THE TASK ::
Which lines of the entries below hold the word "status"? Report each of them.
--- START ---
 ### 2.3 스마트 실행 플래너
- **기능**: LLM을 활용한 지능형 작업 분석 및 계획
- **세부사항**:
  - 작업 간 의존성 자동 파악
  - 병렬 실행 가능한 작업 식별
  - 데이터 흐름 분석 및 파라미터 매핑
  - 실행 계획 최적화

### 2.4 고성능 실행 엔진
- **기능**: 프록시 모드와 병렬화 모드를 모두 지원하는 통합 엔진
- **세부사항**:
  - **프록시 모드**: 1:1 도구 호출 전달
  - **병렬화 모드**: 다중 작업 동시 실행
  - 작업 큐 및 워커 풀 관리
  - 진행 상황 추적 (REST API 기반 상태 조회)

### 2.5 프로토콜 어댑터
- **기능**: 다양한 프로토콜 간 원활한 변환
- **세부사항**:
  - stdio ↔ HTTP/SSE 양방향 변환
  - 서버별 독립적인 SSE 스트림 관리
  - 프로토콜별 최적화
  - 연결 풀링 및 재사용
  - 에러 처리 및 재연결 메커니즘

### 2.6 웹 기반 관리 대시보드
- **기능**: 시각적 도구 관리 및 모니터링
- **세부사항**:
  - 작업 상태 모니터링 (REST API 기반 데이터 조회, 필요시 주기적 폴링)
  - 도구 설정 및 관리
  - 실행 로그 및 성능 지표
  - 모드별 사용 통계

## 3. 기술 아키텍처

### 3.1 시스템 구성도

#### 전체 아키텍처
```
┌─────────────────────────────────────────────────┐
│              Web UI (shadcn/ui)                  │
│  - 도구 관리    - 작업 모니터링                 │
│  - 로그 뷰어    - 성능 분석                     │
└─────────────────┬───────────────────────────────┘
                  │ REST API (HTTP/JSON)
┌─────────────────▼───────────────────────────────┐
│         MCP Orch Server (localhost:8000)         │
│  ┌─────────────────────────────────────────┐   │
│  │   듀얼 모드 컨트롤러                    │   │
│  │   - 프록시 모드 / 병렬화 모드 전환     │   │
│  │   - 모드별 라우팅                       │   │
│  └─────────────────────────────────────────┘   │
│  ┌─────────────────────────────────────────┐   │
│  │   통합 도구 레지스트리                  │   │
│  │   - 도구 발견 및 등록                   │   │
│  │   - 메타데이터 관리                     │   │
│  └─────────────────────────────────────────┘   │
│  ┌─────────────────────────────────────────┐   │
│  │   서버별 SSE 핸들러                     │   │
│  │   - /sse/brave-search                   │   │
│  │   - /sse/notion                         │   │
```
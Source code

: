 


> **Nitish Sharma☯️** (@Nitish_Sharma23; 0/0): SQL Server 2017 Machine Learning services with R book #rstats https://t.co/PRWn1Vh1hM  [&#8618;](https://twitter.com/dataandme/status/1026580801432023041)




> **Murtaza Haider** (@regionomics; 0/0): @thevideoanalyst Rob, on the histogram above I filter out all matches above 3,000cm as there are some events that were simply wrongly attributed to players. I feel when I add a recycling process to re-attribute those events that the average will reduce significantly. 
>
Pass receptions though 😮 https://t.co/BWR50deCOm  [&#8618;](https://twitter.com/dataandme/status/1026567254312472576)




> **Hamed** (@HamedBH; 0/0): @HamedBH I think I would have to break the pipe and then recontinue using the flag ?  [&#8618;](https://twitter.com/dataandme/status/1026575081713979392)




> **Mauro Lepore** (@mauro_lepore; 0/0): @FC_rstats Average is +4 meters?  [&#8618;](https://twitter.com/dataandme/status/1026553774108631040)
--- END ---
OUTPUT ::
> **Nitish Sharma☯️** (@Nitish_Sharma23; 0/0): SQL Server 2017 Machine Learning services with R book #rstats https://t.co/PRWn1Vh1hM  [&#8618;](https://twitter.com/dataandme/status/1026580801432023041)
Pass receptions though 😮 https://t.co/BWR50deCOm  [&#8618;](https://twitter.com/dataandme/status/1026567254312472576)
> **Hamed** (@HamedBH; 0/0): @HamedBH I think I would have to break the pipe and then recontinue using the flag ?  [&#8618;](https://twitter.com/dataandme/status/1026575081713979392)
> **Mauro Lepore** (@mauro_lepore; 0/0): @FC_rstats Average is +4 meters?  [&#8618;](https://twitter.com/dataandme/status/1026553774108631040)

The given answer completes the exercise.